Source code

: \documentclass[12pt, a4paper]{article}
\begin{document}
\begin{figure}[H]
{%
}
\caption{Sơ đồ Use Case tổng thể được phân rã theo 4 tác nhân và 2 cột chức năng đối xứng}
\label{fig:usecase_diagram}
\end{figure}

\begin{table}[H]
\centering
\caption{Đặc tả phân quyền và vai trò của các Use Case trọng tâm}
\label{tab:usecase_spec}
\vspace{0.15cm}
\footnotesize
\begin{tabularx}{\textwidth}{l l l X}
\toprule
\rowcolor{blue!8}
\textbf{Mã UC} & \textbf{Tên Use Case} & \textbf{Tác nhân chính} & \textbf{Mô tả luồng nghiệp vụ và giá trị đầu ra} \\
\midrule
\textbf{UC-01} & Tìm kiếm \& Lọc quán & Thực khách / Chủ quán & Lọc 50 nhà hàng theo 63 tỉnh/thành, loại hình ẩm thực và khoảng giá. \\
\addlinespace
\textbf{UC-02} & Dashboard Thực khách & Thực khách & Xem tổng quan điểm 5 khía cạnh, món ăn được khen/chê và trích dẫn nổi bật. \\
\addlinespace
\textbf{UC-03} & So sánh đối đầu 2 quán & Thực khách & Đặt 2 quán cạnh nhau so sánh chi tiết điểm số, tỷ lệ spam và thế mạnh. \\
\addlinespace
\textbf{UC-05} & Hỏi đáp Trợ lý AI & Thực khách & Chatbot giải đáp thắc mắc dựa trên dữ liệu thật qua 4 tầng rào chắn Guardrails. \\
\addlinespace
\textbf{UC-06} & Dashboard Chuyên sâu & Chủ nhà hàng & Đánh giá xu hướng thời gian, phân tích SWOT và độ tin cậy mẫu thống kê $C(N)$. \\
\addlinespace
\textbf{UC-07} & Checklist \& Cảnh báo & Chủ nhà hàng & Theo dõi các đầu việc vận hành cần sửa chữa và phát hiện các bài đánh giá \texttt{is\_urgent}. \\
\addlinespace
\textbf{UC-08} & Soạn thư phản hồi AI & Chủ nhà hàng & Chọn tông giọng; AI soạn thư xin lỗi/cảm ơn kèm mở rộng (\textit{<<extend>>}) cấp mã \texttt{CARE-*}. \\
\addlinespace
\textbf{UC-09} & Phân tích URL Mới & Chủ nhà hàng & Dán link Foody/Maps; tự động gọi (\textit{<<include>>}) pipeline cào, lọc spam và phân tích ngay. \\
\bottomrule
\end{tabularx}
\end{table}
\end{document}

********

## WHAT TO DO
Repeat the material above precisely.

## EXERCISE ANSWER
Source code

: \documentclass[12pt, a4paper]{article}
\begin{document}
\begin{figure}[H]
{%
}
\caption{Sơ đồ Use Case tổng thể được phân rã theo 4 tác nhân và 2 cột chức năng đối xứng}
\label{fig:usecase_diagram}
\end{figure}

\begin{table}[H]
\centering
\caption{Đặc tả phân quyền và vai trò của các Use Case trọng tâm}
\label{tab:usecase_spec}
\vspace{0.15cm}
\footnotesize
\begin{tabularx}{\textwidth}{l l l X}
\toprule
\rowcolor{blue!8}
\textbf{Mã UC} & \textbf{Tên Use Case} & \textbf{Tác nhân chính} & \textbf{Mô tả luồng nghiệp vụ và giá trị đầu ra} \\
\midrule
\textbf{UC-01} & Tìm kiếm \& Lọc quán & Thực khách / Chủ quán & Lọc 50 nhà hàng theo 63 tỉnh/thành, loại hình ẩm thực và khoảng giá. \\
\addlinespace
\textbf{UC-02} & Dashboard Thực khách & Thực khách & Xem tổng quan điểm 5 khía cạnh, món ăn được khen/chê và trích dẫn nổi bật. \\
\addlinespace
\textbf{UC-03} & So sánh đối đầu 2 quán & Thực khách & Đặt 2 quán cạnh nhau so sánh chi tiết điểm số, tỷ lệ spam và thế mạnh. \\
\addlinespace
\textbf{UC-05} & Hỏi đáp Trợ lý AI & Thực khách & Chatbot giải đáp thắc mắc dựa trên dữ liệu thật qua 4 tầng rào chắn Guardrails. \\
\addlinespace
\textbf{UC-06} & Dashboard Chuyên sâu & Chủ nhà hàng & Đánh giá xu hướng thời gian, phân tích SWOT và độ tin cậy mẫu thống kê $C(N)$. \\
\addlinespace
\textbf{UC-07} & Checklist \& Cảnh báo & Chủ nhà hàng & Theo dõi các đầu việc vận hành cần sửa chữa và phát hiện các bài đánh giá \texttt{is\_urgent}. \\
\addlinespace
\textbf{UC-08} & Soạn thư phản hồi AI & Chủ nhà hàng & Chọn tông giọng; AI soạn thư xin lỗi/cảm ơn kèm mở rộng (\textit{<<extend>>}) cấp mã \texttt{CARE-*}. \\
\addlinespace
\textbf{UC-09} & Phân tích URL Mới & Chủ nhà hàng & Dán link Foody/Maps; tự động gọi (\textit{<<include>>}) pipeline cào, lọc spam và phân tích ngay. \\
\bottomrule
\end{tabularx}
\end{table}
\end{document}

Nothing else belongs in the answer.